**RECORDS SHOWN:**
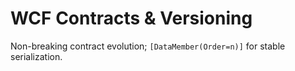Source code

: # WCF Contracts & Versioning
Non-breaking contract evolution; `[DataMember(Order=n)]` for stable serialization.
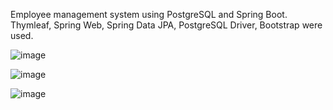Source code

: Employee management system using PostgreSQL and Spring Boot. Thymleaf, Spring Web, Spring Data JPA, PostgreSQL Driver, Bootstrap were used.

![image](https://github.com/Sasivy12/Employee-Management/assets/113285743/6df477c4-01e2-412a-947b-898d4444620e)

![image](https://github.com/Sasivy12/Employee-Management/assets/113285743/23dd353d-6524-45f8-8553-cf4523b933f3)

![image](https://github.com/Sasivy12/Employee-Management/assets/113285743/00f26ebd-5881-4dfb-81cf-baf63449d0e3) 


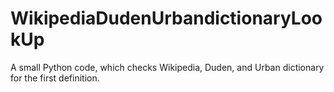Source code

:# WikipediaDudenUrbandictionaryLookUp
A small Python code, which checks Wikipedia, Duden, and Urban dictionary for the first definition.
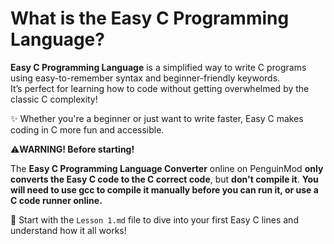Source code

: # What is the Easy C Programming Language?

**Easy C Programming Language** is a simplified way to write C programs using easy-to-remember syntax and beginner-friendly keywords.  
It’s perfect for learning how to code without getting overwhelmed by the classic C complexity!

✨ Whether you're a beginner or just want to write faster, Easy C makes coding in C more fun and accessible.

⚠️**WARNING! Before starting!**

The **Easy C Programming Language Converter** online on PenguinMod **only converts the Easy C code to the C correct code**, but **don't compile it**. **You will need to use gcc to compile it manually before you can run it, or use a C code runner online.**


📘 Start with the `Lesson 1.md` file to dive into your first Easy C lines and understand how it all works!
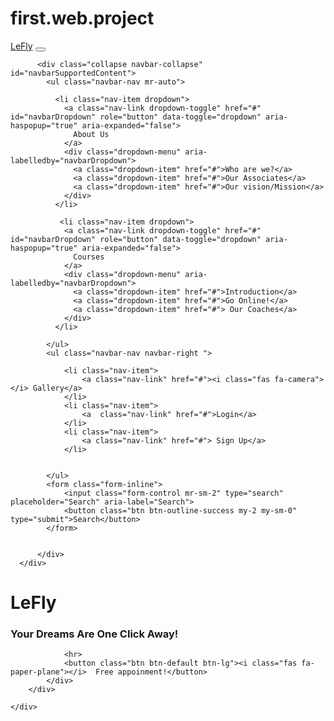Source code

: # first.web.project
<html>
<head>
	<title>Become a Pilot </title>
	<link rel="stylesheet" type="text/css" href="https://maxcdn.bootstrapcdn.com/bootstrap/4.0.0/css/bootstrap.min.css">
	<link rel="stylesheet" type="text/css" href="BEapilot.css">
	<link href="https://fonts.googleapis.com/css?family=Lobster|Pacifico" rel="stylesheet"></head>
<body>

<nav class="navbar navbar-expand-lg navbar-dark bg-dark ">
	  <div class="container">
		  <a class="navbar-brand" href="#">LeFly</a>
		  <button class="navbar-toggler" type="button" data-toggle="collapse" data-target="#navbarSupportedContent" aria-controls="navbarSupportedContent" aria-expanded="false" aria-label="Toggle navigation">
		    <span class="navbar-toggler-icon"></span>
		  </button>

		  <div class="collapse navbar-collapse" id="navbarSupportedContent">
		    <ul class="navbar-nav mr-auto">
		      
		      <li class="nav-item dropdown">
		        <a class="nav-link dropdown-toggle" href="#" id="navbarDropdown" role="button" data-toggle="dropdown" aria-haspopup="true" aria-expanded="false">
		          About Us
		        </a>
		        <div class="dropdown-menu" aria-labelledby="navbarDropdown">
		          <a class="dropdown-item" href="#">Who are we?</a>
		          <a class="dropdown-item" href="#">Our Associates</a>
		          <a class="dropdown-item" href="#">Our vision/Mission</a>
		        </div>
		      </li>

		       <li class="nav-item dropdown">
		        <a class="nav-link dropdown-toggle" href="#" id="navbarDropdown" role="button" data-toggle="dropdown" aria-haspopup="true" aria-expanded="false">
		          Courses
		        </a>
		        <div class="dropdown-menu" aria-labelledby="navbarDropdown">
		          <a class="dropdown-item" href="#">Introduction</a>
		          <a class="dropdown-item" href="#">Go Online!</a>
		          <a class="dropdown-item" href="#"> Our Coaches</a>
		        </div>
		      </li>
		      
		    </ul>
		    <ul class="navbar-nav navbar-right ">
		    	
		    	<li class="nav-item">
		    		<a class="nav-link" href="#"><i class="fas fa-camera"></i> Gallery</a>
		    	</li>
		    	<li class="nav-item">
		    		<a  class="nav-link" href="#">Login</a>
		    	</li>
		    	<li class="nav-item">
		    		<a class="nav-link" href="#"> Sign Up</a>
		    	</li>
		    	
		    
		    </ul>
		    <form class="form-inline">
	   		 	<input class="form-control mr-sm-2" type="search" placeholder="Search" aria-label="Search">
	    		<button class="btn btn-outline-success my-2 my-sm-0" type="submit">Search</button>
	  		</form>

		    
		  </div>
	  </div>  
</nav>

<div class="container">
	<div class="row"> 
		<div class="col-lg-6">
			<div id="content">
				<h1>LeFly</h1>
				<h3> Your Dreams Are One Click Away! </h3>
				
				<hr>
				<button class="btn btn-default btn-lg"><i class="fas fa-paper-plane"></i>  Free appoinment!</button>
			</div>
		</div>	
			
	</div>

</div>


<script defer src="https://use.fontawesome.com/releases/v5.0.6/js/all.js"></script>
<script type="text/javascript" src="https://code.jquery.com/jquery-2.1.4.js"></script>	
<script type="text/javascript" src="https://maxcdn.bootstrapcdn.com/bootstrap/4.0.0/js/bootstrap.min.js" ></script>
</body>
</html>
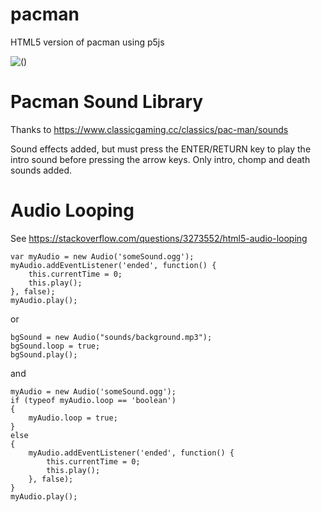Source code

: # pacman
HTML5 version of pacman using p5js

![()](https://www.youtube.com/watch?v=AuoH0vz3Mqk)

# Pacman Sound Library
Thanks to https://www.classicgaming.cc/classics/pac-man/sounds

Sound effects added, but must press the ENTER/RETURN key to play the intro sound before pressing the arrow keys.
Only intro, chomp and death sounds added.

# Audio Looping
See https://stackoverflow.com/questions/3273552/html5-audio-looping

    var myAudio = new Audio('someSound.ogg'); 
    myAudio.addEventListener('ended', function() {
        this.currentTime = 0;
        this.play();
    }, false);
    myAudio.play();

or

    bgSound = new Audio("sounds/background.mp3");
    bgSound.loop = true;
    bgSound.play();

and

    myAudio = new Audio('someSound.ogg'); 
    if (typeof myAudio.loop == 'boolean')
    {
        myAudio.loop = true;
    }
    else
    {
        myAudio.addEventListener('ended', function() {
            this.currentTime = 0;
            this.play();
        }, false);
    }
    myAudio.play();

**TASK STATEMENT:** Among the records above, find each line containing the string "function" and copy it.

**ANSWER:**
    myAudio.addEventListener('ended', function() {
        myAudio.addEventListener('ended', function() {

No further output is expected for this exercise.